*Problem details:* Below are the records. Gather each line that holds "totalWays".
─── Listed entries
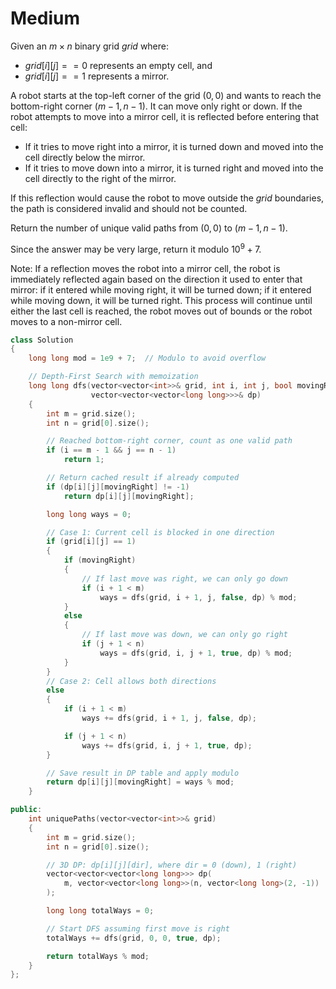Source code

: # Medium

Given an $m \times n$ binary grid $grid$ where:

- $grid[i][j] == 0$ represents an empty cell, and
- $grid[i][j] == 1$ represents a mirror.

A robot starts at the top-left corner of the grid $(0, 0)$ and wants to reach the bottom-right corner $(m - 1, n - 1)$. It can move only right or down. If the robot attempts to move into a mirror cell, it is reflected before entering that cell:

- If it tries to move right into a mirror, it is turned down and moved into the cell directly below the mirror.
- If it tries to move down into a mirror, it is turned right and moved into the cell directly to the right of the mirror.

If this reflection would cause the robot to move outside the $grid$ boundaries, the path is considered invalid and should not be counted.

Return the number of unique valid paths from $(0, 0)$ to $(m - 1, n - 1)$.

Since the answer may be very large, return it modulo $10^9 + 7$.

Note: If a reflection moves the robot into a mirror cell, the robot is immediately reflected again based on the direction it used to enter that mirror: if it entered while moving right, it will be turned down; if it entered while moving down, it will be turned right. This process will continue until either the last cell is reached, the robot moves out of bounds or the robot moves to a non-mirror cell.

```cpp
class Solution 
{
    long long mod = 1e9 + 7;  // Modulo to avoid overflow

    // Depth-First Search with memoization
    long long dfs(vector<vector<int>>& grid, int i, int j, bool movingRight, 
                  vector<vector<vector<long long>>>& dp)
    {
        int m = grid.size();
        int n = grid[0].size();

        // Reached bottom-right corner, count as one valid path
        if (i == m - 1 && j == n - 1)
            return 1;

        // Return cached result if already computed
        if (dp[i][j][movingRight] != -1)
            return dp[i][j][movingRight];

        long long ways = 0;

        // Case 1: Current cell is blocked in one direction
        if (grid[i][j] == 1)
        {
            if (movingRight)  
            {
                // If last move was right, we can only go down
                if (i + 1 < m)
                    ways = dfs(grid, i + 1, j, false, dp) % mod;
            }
            else  
            {
                // If last move was down, we can only go right
                if (j + 1 < n)
                    ways = dfs(grid, i, j + 1, true, dp) % mod;
            }
        }
        // Case 2: Cell allows both directions
        else
        {
            if (i + 1 < m)  
                ways += dfs(grid, i + 1, j, false, dp);

            if (j + 1 < n)  
                ways += dfs(grid, i, j + 1, true, dp);
        }

        // Save result in DP table and apply modulo
        return dp[i][j][movingRight] = ways % mod;
    }

public:
    int uniquePaths(vector<vector<int>>& grid) 
    {
        int m = grid.size();
        int n = grid[0].size();

        // 3D DP: dp[i][j][dir], where dir = 0 (down), 1 (right)
        vector<vector<vector<long long>>> dp(
            m, vector<vector<long long>>(n, vector<long long>(2, -1))
        );

        long long totalWays = 0;

        // Start DFS assuming first move is right
        totalWays += dfs(grid, 0, 0, true, dp);

        return totalWays % mod;
    }
};
```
──────
*Output:*
        long long totalWays = 0;
        totalWays += dfs(grid, 0, 0, true, dp);
        return totalWays % mod;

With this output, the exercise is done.